Also known as rapini, rabe, and turnip broccoli, broccoli raab is a traditional Italian green with sharp flavored shoots topped by small bud clusters. It is another member of the vast cabbage family, and although it is a distant cousin to the familiar grocery-store broccoli, it is more closely related to the turnip.
Like other brassicas, it is a cool-weather vegetable, flourishing in the spring and fall gardens. It can even be grown under protection in late winter (by direct-sowing the seed in a cold frame or a polytunnel in late February) as well as in mid-autumn for overwintering.
Broccoli raab is very quick growing, often maturing in as little as 45 days (although 60 days is more typical, especially during the cooler months). It’s also compact and takes up little space in the garden, making it an ideal choice for a cold frame or a small garden.
Before planting, apply about an inch of compost or aged manure to the soil, along with a sprinkling of alfalfa meal to boost nitrogen levels.
The first seeding of the year can take place in an empty area of the cold frame or mini hoop tunnel in early spring (early April for us). Broccoli raab can be direct-seeded in the open garden about a month before the last spring frost or started indoors 6 to 7 weeks before the last frost and moved outside a month later.
The ideal soil temperature is 60 to 65°F (15–18°C), so don’t be tempted to sow the seeds too early, when the soil is wet and cold. Plant the seed ¼ to ½ inch deep and 2 inches apart in the garden bed. Keep rows about a foot apart.
Move transplants into the garden a month before the last spring frost, setting them about an inch deeper than they were in their pots and 4 to 6 inches apart. Toss a row cover over the bed if a hard frost threatens.
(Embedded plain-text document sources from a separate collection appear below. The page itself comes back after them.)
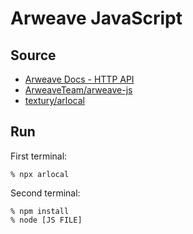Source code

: # Arweave JavaScript
## Source
- [Arweave Docs - HTTP API](https://docs.arweave.org/developers/server/http-api)
- [ArweaveTeam/arweave-js](https://github.com/ArweaveTeam/arweave-js)
- [textury/arlocal](https://github.com/textury/arlocal)

## Run

First terminal:
```
% npx arlocal
```

Second terminal:
```
% npm install
% node [JS FILE]
```
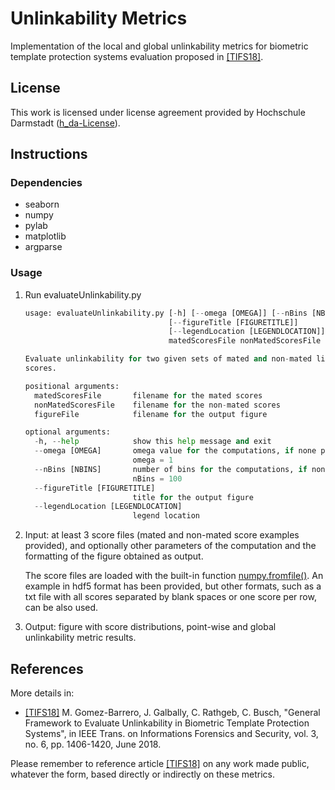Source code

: # Unlinkability Metrics

Implementation of the local and global unlinkability metrics for biometric template protection systems evaluation proposed in [[TIFS18]](https://doi.org/10.1109/TIFS.2017.2788000).

## License
This work is licensed under license agreement provided by Hochschule Darmstadt ([h_da-License](/hda-license.pdf)).

## Instructions

### Dependencies
* seaborn
* numpy
* pylab
* matplotlib
* argparse

### Usage

1. Run evaluateUnlinkability.py 

	```python
	usage: evaluateUnlinkability.py [-h] [--omega [OMEGA]] [--nBins [NBINS]]
									[--figureTitle [FIGURETITLE]]
									[--legendLocation [LEGENDLOCATION]]
									matedScoresFile nonMatedScoresFile figureFile

	Evaluate unlinkability for two given sets of mated and non-mated linkage
	scores.

	positional arguments:
	  matedScoresFile       filename for the mated scores
	  nonMatedScoresFile    filename for the non-mated scores
	  figureFile            filename for the output figure

	optional arguments:
	  -h, --help            show this help message and exit
	  --omega [OMEGA]       omega value for the computations, if none provided,
							omega = 1
	  --nBins [NBINS]       number of bins for the computations, if none provided,
							nBins = 100
	  --figureTitle [FIGURETITLE]
							title for the output figure
	  --legendLocation [LEGENDLOCATION]
							legend location
	```

2. Input: at least 3 score files (mated and non-mated score examples provided), and optionally other parameters of the computation and the formatting of the figure obtained as output.

    The score files are loaded with the built-in function [numpy.fromfile()](https://docs.scipy.org/doc/numpy-1.13.0/reference/generated/numpy.fromfile.html).
    An example in hdf5 format has been provided, but other formats, such as a txt file with all scores separated by blank spaces
    or one score per row, can be also used.

3. Output: figure with score distributions, point-wise and global unlinkability metric results.

## References

More details in:

- [[TIFS18]](https://doi.org/10.1109/TIFS.2017.2788000) M. Gomez-Barrero, J. Galbally, C. Rathgeb, C. Busch, "General Framework to Evaluate Unlinkability
in Biometric Template Protection Systems", in IEEE Trans. on Informations Forensics and Security, vol. 3, no. 6, pp. 1406-1420, June 2018.

Please remember to reference article [[TIFS18]](https://doi.org/10.1109/TIFS.2017.2788000) on any work made public, whatever the form,
based directly or indirectly on these metrics.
For a continuous crop, keep sowing fresh seed or planting more seedlings in the garden every few weeks. For summer crops, look for varieties that are bolt resistant, or plant them in the partial shade of a taller crop.
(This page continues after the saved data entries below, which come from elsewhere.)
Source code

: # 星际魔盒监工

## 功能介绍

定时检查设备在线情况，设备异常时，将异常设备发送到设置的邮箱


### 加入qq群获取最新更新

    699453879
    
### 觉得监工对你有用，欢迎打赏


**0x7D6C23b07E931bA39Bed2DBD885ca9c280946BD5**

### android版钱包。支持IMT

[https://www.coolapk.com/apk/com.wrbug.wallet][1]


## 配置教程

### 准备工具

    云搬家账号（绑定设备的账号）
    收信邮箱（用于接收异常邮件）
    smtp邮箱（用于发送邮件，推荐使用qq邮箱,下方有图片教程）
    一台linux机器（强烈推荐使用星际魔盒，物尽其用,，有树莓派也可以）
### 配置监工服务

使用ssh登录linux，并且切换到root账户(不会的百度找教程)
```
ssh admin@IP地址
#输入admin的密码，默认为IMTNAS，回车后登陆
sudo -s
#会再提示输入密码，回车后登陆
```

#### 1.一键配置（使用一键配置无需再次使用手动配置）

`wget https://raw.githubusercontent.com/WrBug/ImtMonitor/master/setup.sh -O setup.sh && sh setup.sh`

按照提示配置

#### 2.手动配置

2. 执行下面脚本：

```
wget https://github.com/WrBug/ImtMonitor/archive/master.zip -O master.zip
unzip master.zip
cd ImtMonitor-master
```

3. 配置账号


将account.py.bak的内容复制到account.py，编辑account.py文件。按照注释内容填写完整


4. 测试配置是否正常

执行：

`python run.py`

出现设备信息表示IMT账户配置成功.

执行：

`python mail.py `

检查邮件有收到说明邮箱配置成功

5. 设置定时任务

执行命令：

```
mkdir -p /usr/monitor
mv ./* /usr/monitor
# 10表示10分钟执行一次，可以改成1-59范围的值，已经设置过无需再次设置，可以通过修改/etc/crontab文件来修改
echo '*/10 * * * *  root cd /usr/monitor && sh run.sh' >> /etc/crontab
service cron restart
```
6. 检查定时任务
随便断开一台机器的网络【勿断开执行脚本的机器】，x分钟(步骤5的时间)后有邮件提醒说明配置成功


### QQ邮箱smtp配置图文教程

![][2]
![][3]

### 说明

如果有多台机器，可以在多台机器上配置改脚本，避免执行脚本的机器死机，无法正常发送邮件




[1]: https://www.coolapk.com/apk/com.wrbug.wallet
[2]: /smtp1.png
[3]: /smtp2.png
In late summer, start sowing fall varieties, and continue to plant more seed until mid-autumn. At this point, you can switch back to cold-frame production for a late-autumn to midwinter harvest. Although the plants can take some light frost, you can also lay a row cover over garden crops in mid-autumn to extend the harvest by protecting against a hard freeze or dipping nighttime temperatures.
If you direct-seeded in the garden, you’ll have to thin the bed once the plants are about 4 inches tall. Ideally, the plants should be spaced 4 to 6 inches apart. Add the thinnings to a salad.
Brassicas appreciate consistent moisture, so keep plants watered if there is no rain. Also, watch out for typical brassica pests cabbage worms and flea beetles and use an insect-barrier row cover if these insects are an annual problem where you garden.
Th e harvest will begin in about 60 days, although summer crops will often be ready in as little as 45 days. When the plants are 8 to 10 inches tall, with tight bud clusters, harvest the leaves and stalk, leaving a small stub in the soil. If you water the stub and apply a liquid fish fertilizer, you will often be rewarded with a second harvest in a few weeks. You can also pick just the budded stems, leaving the foliage to keep producing more bud clusters.
Th e pungent flavor of broccoli raab is best tamed with a quick blanch in boiling water, then a quick sauté with olive oil and garlic an essential part of a traditional Italian feast.